Diplomacy must have some role because it is barbaric not to talk with one’s opponent—because communication can help both sides avoid needless and potentially disastrous miscalculations. But the notion of a “grand bargain” with Pyongyang—in which all mutual concerns are simultaneously settled, as the “Perry Process” conjectured back in the 1990s and others have subsequently prophesied—is nothing but a dream.
It is time to set aside the illusion of “engaging” North Korea to effect nonproliferation and to embrace instead a paradigm that has a chance of actually working: call this “threat reduction.” Through a coherent long-term strategy, working with allies and others but also acting unilaterally, the United States can blunt, then mitigate, and eventually help eliminate the killing force of the North Korean state.

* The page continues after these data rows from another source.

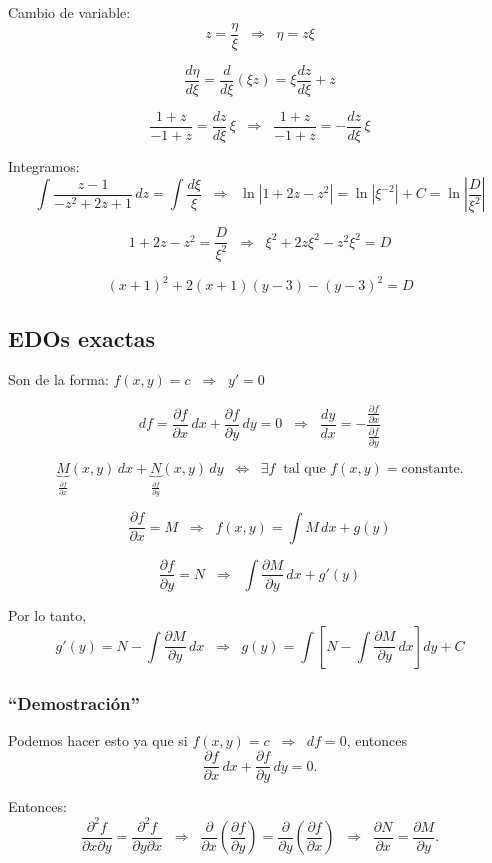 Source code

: \documentclass[a4paper,12pt]{article}
\begin{document}
Cambio de variable:
\[
z = \frac{\eta}{\xi} \;\;\Rightarrow\;\; \eta = z\xi
\]

\[
\frac{d\eta}{d\xi} = \frac{d}{d\xi}(\xi z) = \xi \frac{dz}{d\xi} + z
\]

\[
\frac{1+z}{-1+z} = \frac{dz}{d\xi}\,\xi
\;\;\Rightarrow\;\;
\frac{1+z}{-1+z} = -\frac{dz}{d\xi}\,\xi
\]

Integramos:
\[
\int \frac{z-1}{-z^2+2z+1}\,dz = \int \frac{d\xi}{\xi}
\;\;\Rightarrow\;\;
\ln|1+2z-z^2| = \ln|\xi^{-2}| + C = \ln\left|\frac{D}{\xi^2}\right|
\]

\[
1+2z-z^2 = \frac{D}{\xi^2}
\;\;\Rightarrow\;\;
\xi^2 + 2z\xi^2 - z^2\xi^2 = D
\]

\[
(x+1)^2 + 2(x+1)(y-3) - (y-3)^2 = D
\]

\subsection{EDOs exactas}

Son de la forma: $f(x,y)=c \;\;\Rightarrow\;\; y'=0$

\[
df = \frac{\partial f}{\partial x}\,dx + \frac{\partial f}{\partial y}\,dy = 0
\;\;\Rightarrow\;\;
\frac{dy}{dx} = -\frac{\frac{\partial f}{\partial x}}{\frac{\partial f}{\partial y}}
\]

\[
\underbrace{M}_{\frac{\partial f}{\partial x}}(x,y)\,dx + 
\underbrace{N}_{\frac{\partial f}{\partial y}}(x,y)\,dy
\;\;\Leftrightarrow\;\; 
\exists f \;\; \text{tal que } f(x,y)=\text{constante}.
\]

\[
\frac{\partial f}{\partial x}=M \;\;\Rightarrow\;\; 
f(x,y) = \int M\,dx + g(y)
\]

\[
\frac{\partial f}{\partial y}=N \;\;\Rightarrow\;\;
\int \frac{\partial M}{\partial y}\,dx + g'(y)
\]

Por lo tanto,
\[
g'(y) = N - \int \frac{\partial M}{\partial y}\,dx 
\;\;\Rightarrow\;\;
g(y) = \int\left[N - \int \frac{\partial M}{\partial y}\,dx\right]dy + C
\]

\subsubsection*{“Demostración”}

Podemos hacer esto ya que si $f(x,y)=c \;\;\Rightarrow\;\; df=0$,  
entonces
\[
\frac{\partial f}{\partial x}\,dx + \frac{\partial f}{\partial y}\,dy = 0.
\]

Entonces:
\[
\frac{\partial^2 f}{\partial x \partial y} = \frac{\partial^2 f}{\partial y \partial x}
\;\;\Rightarrow\;\;
\frac{\partial}{\partial x}\!\left(\frac{\partial f}{\partial y}\right)
= \frac{\partial}{\partial y}\!\left(\frac{\partial f}{\partial x}\right)
\;\;\Rightarrow\;\;
\frac{\partial N}{\partial x} = \frac{\partial M}{\partial y}.
\]
\end{document}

That includes getting tough with China:
China has been allowed to play a double game with North Korea for far too long, and it is time for Beijing to pay a penalty for all its support for the most odious regime on the planet today. We can begin by exacting it in diplomatic venues all around the world, starting with the UN. NGOs can train a spotlight on Beijing’s complicity in the North Korean regime’s crimes. And international humanitarian action should shame China into opening a safe transit route to the free world for North Korean refugees attempting to escape their oppressors.
If North Korean subjects enjoyed greater human rights, the DPRK killing machine could not possibly operate as effectively as it does today. Activists will always worry about the instrumentalization of human rights concerns for other policy ends—and rightly so. Today and for the foreseeable future, however, there is no contradiction between the objectives of human rights promotion and nonproliferation in the DPRK. North Korea’s human rights situation is vastly worse than in apartheid South Africa—why hasn’t the international community (and South Korean civil society) found its voice on this real-time, ongoing tragedy?
And pushing for increased contact:
Many in the West talk of “isolating” North Korea as if this were an objective in its own right. But a serious DPRK threat reduction strategy would not do so. The North Korean regime depends on isolation from the outside world to maintain its grip and conduct untrammeled pursuit of its international objectives. The regime is deadly afraid of what it terms “ideological and cultural poisoning”: what we could call foreign media, international information, cultural exchanges, and the like. We should be saying: bring on the “poisoning”! The more external contact with that enslaved population, the better. We should even consider technical training abroad for North Koreans in accounting, law, economics, and the like—because some day, in a better future, that nation will need a cadre of Western-style technocrats for rejoining our world.
This brings us to the last agenda item: preparing for a successful reunification in a post-DPRK peninsula. The Kim regime is the North Korean nuclear threat; that threat will not end until the DPRK disappears. We cannot tell when, or how, this will occur. But it is not too soon to commence the wide-ranging and painstaking international planning and preparations that will facilitate divided Korea’s long-awaited reunion as a single peninsula, free and whole.
More here.
To what extent this advice will be taken on board by the new Trump regime is of course, at this stage, anyone's guess. There are indications that Trump will take a hard line, but, given the competence his team has shown so far, it would be unwise to raise hopes.